• **DIRECTIONS FOR THIS TASK**
Search the entries below. Return every line that has "avaliacoes" in it.

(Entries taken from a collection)
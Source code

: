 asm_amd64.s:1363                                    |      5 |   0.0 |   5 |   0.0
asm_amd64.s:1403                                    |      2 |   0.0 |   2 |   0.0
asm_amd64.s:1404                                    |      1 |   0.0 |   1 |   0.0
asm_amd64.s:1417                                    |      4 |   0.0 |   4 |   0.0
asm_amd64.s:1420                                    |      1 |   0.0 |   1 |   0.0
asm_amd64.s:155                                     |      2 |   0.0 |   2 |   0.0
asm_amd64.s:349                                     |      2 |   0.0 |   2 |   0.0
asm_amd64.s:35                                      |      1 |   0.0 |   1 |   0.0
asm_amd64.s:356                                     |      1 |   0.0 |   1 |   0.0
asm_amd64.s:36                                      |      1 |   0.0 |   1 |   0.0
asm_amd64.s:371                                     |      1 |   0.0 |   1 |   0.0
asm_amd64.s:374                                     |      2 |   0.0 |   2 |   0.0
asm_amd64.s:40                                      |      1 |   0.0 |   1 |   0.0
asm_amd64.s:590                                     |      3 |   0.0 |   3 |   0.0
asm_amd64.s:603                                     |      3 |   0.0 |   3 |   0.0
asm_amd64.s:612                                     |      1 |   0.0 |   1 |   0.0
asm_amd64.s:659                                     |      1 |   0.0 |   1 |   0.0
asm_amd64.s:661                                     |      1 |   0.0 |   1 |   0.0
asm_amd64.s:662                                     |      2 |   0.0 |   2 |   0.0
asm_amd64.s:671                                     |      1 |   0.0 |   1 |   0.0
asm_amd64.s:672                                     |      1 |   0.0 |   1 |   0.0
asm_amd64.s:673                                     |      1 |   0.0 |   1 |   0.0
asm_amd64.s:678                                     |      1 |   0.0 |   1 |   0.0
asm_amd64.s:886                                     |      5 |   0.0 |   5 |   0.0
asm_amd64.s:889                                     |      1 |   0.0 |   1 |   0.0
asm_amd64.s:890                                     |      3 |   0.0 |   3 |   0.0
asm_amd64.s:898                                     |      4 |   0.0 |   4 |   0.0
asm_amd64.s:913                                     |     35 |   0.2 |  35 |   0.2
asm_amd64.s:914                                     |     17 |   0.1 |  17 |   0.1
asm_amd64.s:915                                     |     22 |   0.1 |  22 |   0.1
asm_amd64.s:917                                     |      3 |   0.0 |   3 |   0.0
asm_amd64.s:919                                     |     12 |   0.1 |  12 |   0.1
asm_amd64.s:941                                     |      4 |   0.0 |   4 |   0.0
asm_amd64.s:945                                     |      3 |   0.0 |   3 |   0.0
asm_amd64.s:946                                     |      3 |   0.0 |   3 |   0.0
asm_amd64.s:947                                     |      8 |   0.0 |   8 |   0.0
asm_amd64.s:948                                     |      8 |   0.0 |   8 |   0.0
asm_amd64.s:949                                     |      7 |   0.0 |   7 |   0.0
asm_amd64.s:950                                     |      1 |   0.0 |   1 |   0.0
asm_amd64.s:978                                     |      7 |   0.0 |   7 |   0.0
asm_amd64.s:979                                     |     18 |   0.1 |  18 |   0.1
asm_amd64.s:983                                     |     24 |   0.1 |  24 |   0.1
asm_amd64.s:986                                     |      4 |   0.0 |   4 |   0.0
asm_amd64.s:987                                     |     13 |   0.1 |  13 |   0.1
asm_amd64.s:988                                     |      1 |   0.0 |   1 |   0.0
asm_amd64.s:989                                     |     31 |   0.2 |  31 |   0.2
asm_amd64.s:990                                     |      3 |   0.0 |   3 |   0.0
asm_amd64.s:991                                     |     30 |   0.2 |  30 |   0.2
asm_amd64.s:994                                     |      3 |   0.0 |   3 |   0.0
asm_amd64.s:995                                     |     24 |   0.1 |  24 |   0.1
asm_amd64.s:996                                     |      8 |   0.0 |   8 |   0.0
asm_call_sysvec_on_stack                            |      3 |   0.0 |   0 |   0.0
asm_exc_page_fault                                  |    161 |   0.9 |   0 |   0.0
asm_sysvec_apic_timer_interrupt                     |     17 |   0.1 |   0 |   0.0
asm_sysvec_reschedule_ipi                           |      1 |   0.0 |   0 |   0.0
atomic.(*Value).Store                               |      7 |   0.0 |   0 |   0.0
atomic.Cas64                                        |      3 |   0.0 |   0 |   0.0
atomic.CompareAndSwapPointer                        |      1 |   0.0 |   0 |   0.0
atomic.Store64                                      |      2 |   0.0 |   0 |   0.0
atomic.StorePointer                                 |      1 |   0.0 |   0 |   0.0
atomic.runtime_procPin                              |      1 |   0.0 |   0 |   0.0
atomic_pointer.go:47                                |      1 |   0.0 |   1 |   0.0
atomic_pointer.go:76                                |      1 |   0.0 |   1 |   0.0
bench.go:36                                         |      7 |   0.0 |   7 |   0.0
...
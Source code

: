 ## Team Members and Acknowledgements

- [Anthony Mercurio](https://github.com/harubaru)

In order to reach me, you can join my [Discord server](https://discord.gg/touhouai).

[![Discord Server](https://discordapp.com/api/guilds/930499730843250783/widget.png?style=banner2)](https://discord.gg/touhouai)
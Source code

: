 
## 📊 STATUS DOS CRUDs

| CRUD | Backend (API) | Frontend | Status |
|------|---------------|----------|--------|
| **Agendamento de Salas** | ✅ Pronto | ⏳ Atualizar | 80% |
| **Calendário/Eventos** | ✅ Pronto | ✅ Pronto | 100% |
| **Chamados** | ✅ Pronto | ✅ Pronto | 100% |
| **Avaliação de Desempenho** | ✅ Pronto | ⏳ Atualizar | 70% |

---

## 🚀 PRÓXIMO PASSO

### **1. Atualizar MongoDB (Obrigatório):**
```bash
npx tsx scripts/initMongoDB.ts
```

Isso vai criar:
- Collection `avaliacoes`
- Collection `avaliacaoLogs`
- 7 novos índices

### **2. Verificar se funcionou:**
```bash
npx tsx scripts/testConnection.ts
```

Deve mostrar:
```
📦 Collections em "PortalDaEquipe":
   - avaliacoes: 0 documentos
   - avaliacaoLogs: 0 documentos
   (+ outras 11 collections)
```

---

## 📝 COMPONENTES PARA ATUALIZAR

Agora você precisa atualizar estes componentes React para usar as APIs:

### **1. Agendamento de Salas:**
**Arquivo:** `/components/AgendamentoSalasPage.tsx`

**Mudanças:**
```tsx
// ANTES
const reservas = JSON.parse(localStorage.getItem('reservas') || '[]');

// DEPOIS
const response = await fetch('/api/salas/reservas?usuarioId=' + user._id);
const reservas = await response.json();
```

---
---
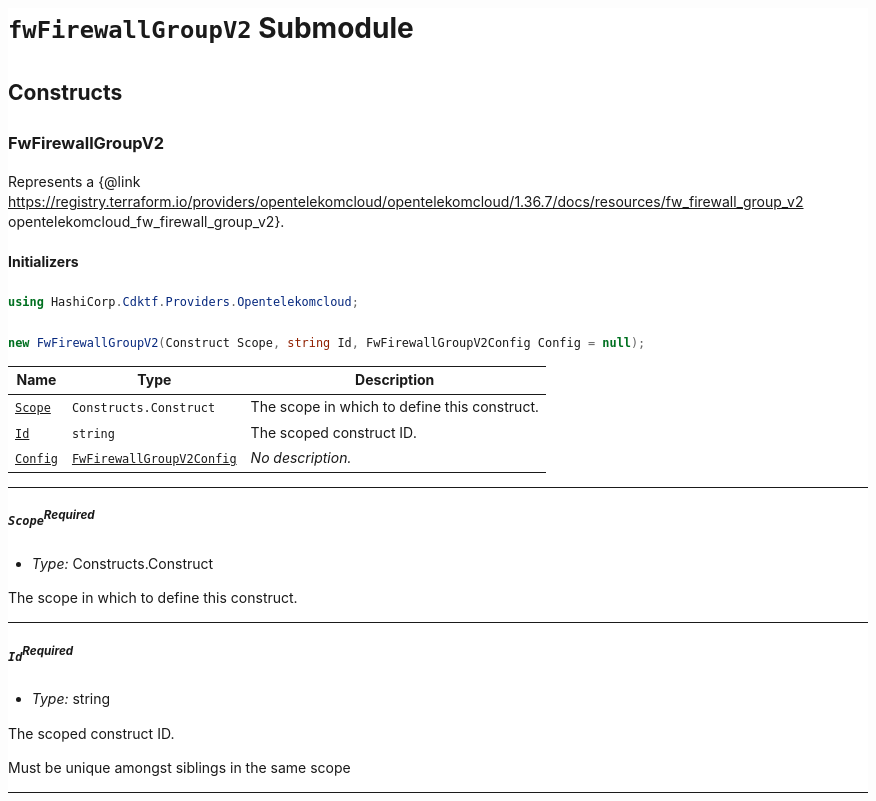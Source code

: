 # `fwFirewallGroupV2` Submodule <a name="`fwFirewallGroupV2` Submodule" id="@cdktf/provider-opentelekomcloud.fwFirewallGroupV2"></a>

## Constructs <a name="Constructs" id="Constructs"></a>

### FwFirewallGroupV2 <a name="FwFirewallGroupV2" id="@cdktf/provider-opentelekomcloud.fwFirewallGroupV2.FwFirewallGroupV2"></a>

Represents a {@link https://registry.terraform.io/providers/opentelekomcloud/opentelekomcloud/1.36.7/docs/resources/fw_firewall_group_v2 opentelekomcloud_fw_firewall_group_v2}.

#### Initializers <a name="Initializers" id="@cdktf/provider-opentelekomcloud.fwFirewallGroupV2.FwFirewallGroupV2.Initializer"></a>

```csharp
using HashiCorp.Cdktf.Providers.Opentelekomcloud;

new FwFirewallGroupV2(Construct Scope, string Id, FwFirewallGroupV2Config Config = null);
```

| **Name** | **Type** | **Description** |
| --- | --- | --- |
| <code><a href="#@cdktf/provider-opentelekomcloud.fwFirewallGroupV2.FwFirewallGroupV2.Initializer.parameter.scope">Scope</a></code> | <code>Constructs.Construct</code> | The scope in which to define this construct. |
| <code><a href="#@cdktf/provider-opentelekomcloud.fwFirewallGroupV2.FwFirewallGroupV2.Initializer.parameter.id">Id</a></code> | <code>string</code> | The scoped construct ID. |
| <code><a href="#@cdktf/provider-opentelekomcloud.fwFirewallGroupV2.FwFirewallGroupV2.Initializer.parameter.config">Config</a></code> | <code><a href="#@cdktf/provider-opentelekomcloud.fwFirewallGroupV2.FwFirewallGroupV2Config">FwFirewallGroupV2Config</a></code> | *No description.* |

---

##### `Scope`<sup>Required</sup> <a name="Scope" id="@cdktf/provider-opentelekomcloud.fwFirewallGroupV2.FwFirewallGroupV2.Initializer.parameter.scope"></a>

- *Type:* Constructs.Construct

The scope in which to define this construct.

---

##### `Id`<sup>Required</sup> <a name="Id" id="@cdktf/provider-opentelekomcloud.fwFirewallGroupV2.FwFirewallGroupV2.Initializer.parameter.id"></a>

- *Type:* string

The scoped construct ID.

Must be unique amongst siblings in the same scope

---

• **PROBLEM SOLUTION**
- Collection `avaliacoes`
   - avaliacoes: 0 documentos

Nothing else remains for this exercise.